Thursday, 27 April 2006

milken conference: media moguls on parade

This last panel—”The New Media Age: Surviving and Thriving in a World of Changing Technology“—is moderated by the very entertaining Dennis Kneale, the managing editor of Forbes. Speakers are:

Moderator: Are we really at the digital revolution now, or are we still a decade away?
Chernin: There’s been unbelievable change over the past ten years, but that the pace of change will only accelerate from this point. People are still desperate to see stories, to see content, to consume information. They want to be entertained, be informed. (Wow. Amazingly passive view of the audience.)

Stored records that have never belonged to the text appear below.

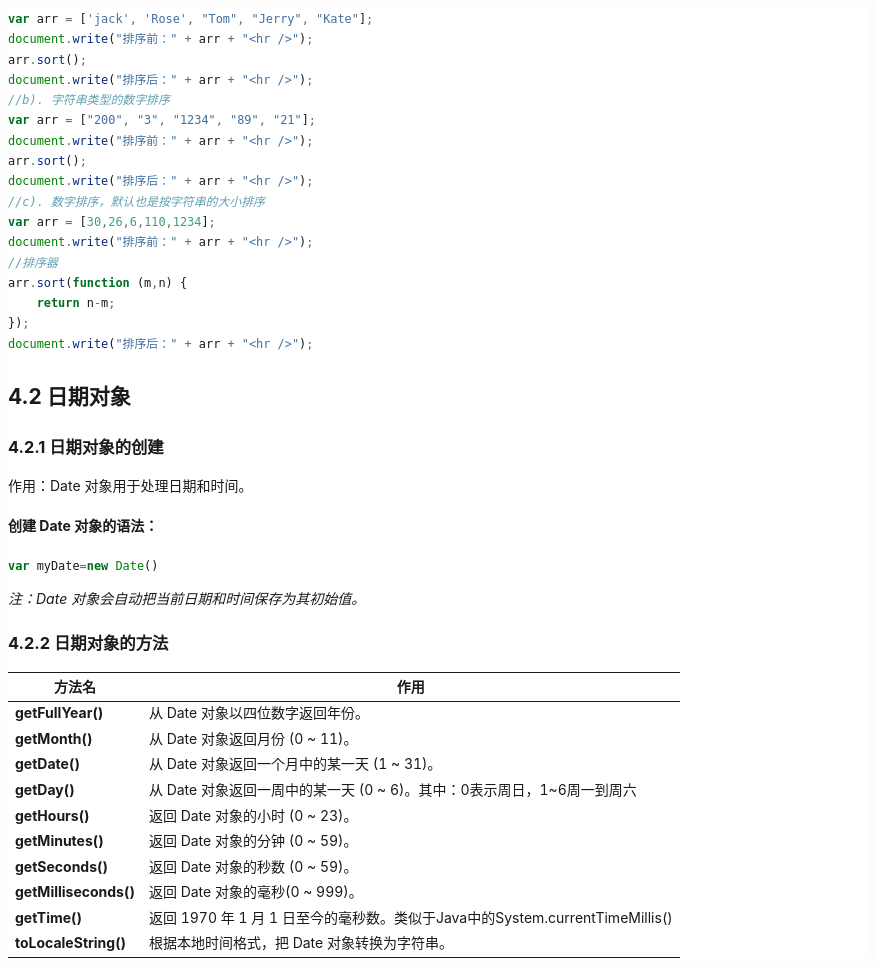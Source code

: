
```javascript
var arr = ['jack', 'Rose', "Tom", "Jerry", "Kate"];
document.write("排序前：" + arr + "<hr />");
arr.sort();
document.write("排序后：" + arr + "<hr />");
//b). 字符串类型的数字排序
var arr = ["200", "3", "1234", "89", "21"];
document.write("排序前：" + arr + "<hr />");
arr.sort();
document.write("排序后：" + arr + "<hr />");
//c). 数字排序，默认也是按字符串的大小排序
var arr = [30,26,6,110,1234];
document.write("排序前：" + arr + "<hr />");
//排序器
arr.sort(function (m,n) {
	return n-m;
});
document.write("排序后：" + arr + "<hr />");
```

## 4.2 日期对象

### 4.2.1 日期对象的创建

作用：Date 对象用于处理日期和时间。

#### 创建 Date 对象的语法：

```javascript
var myDate=new Date()
```

*注：Date 对象会自动把当前日期和时间保存为其初始值。*

### 4.2.2 日期对象的方法

| **方法名**               | **作用**                                   |
| --------------------- | ---------------------------------------- |
| **getFullYear()**     | 从 Date 对象以四位数字返回年份。                      |
| **getMonth()**        | 从 Date 对象返回月份 (0 ~ 11)。                  |
| **getDate()**         | 从 Date 对象返回一个月中的某一天 (1 ~ 31)。            |
| **getDay()**          | 从 Date 对象返回一周中的某一天 (0 ~ 6)。其中：0表示周日，1~6周一到周六 |
| **getHours()**        | 返回 Date 对象的小时 (0 ~ 23)。                  |
| **getMinutes()**      | 返回 Date 对象的分钟 (0 ~ 59)。                  |
| **getSeconds()**      | 返回 Date 对象的秒数 (0 ~ 59)。                  |
| **getMilliseconds()** | 返回 Date 对象的毫秒(0 ~ 999)。                  |
| **getTime()**         | 返回 1970 年 1 月 1 日至今的毫秒数。类似于Java中的System.currentTimeMillis() |
| **toLocaleString()**  | 根据本地时间格式，把 Date 对象转换为字符串。                |
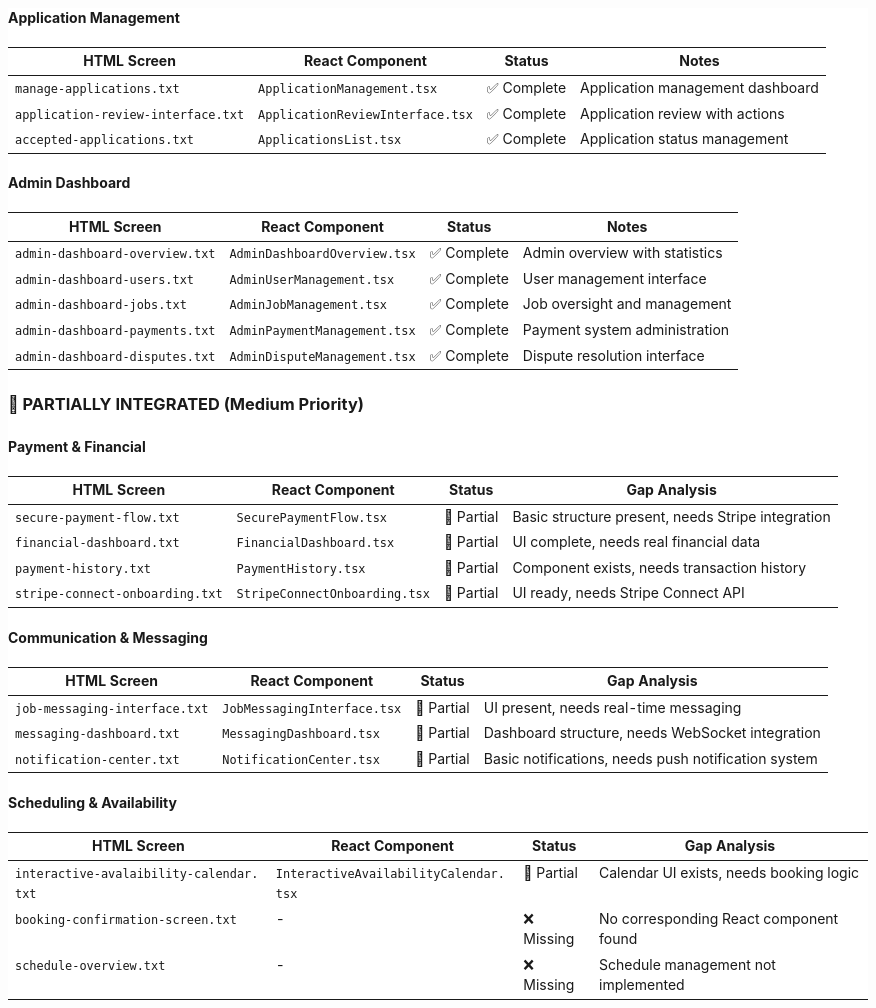 #### Application Management
| HTML Screen | React Component | Status | Notes |
|-------------|----------------|--------|-------|
| `manage-applications.txt` | `ApplicationManagement.tsx` | ✅ Complete | Application management dashboard |
| `application-review-interface.txt` | `ApplicationReviewInterface.tsx` | ✅ Complete | Application review with actions |
| `accepted-applications.txt` | `ApplicationsList.tsx` | ✅ Complete | Application status management |

#### Admin Dashboard
| HTML Screen | React Component | Status | Notes |
|-------------|----------------|--------|-------|
| `admin-dashboard-overview.txt` | `AdminDashboardOverview.tsx` | ✅ Complete | Admin overview with statistics |
| `admin-dashboard-users.txt` | `AdminUserManagement.tsx` | ✅ Complete | User management interface |
| `admin-dashboard-jobs.txt` | `AdminJobManagement.tsx` | ✅ Complete | Job oversight and management |
| `admin-dashboard-payments.txt` | `AdminPaymentManagement.tsx` | ✅ Complete | Payment system administration |
| `admin-dashboard-disputes.txt` | `AdminDisputeManagement.tsx` | ✅ Complete | Dispute resolution interface |

### 🔄 PARTIALLY INTEGRATED (Medium Priority)

#### Payment & Financial
| HTML Screen | React Component | Status | Gap Analysis |
|-------------|----------------|--------|--------------|
| `secure-payment-flow.txt` | `SecurePaymentFlow.tsx` | 🔄 Partial | Basic structure present, needs Stripe integration |
| `financial-dashboard.txt` | `FinancialDashboard.tsx` | 🔄 Partial | UI complete, needs real financial data |
| `payment-history.txt` | `PaymentHistory.tsx` | 🔄 Partial | Component exists, needs transaction history |
| `stripe-connect-onboarding.txt` | `StripeConnectOnboarding.tsx` | 🔄 Partial | UI ready, needs Stripe Connect API |

#### Communication & Messaging
| HTML Screen | React Component | Status | Gap Analysis |
|-------------|----------------|--------|--------------|
| `job-messaging-interface.txt` | `JobMessagingInterface.tsx` | 🔄 Partial | UI present, needs real-time messaging |
| `messaging-dashboard.txt` | `MessagingDashboard.tsx` | 🔄 Partial | Dashboard structure, needs WebSocket integration |
| `notification-center.txt` | `NotificationCenter.tsx` | 🔄 Partial | Basic notifications, needs push notification system |

#### Scheduling & Availability
| HTML Screen | React Component | Status | Gap Analysis |
|-------------|----------------|--------|--------------|
| `interactive-avalaibility-calendar.txt` | `InteractiveAvailabilityCalendar.tsx` | 🔄 Partial | Calendar UI exists, needs booking logic |
| `booking-confirmation-screen.txt` | - | ❌ Missing | No corresponding React component found |
| `schedule-overview.txt` | - | ❌ Missing | Schedule management not implemented |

Moderator: Is Disney catching up to online piracy, or are they still trying to stop it the way Disney tried to stop the VCR?
Iger: We’re not playing a game of catchup, but we do need to get on board the train, so to speak. Otherwise the consumer will simply pass us by. Technology to media companies is what refrigeration was to Coca Cola.
Miller: The old projections were that the new media would replace the old media. But that’s not what happens. The new doesn’t replace the old, but things rebalance. What’s going on now is real convergence. People are being convergent—they are multimedia, multidimensional, in ways they haven’t been before.

Moderator: Is the video industry doing a better job than the music industry?
Miller: We’re not stupid. We see what happened to the music industry!
Iger: WE’ve got to get with the program—the barriers we’ve perceived are dissolving, and we have to occupy this space.
Chernin: We as an industry were better positioned to deal with piracy. You get piracy when price points and access aren’t acceptable to the market. The video industry has a long history of tailoring products to different needs and different markets (PPV, DVD, theatres, HBO, etc). They understand that different platforms require different price points.

Moderator: Have any of you visited YouTube? 40 million viewings a day of tiny little web-based videos. All from users. The revolution is happening from the bottom up—how do you deal with that?
Chernin: The incredible pent-up demand for video is amazing to see. Most of the favorites on YouTube are copyrighted material. There’s a huge demand for our video product.
Iger: User-generated content, as ridiculous as it is (he’s talking about America’s Funniest Home Videos, which he first started at ABC), is endlessly fascinating to people. It won’t put us out of business. We’re living in a world where people are spending more time consuming media of all kinds—for companies int he business of creating media, that’s a good thing.
Miller: Amazon didn’t replace WalMart. YouTube won’t replace current content creators. The big question is how do you find the things you want? Your social network becomes important as well as formal guides.

Moderator: Are the movie studios the ones who will create this content? Or will other, younger people need to do it?
Miller: The history of the media world says that the great broadcasting companies didn’t create the great cable companies, and neither of those created the great internet companies. New companies tend to arise, while they may well later combine.
Chernin: MySpace cost 540 million, and was probably the best deal they ever made. He asks the moderator why the edge he seems to have about MySpace—is his profile not attracting the kinds of people he wants?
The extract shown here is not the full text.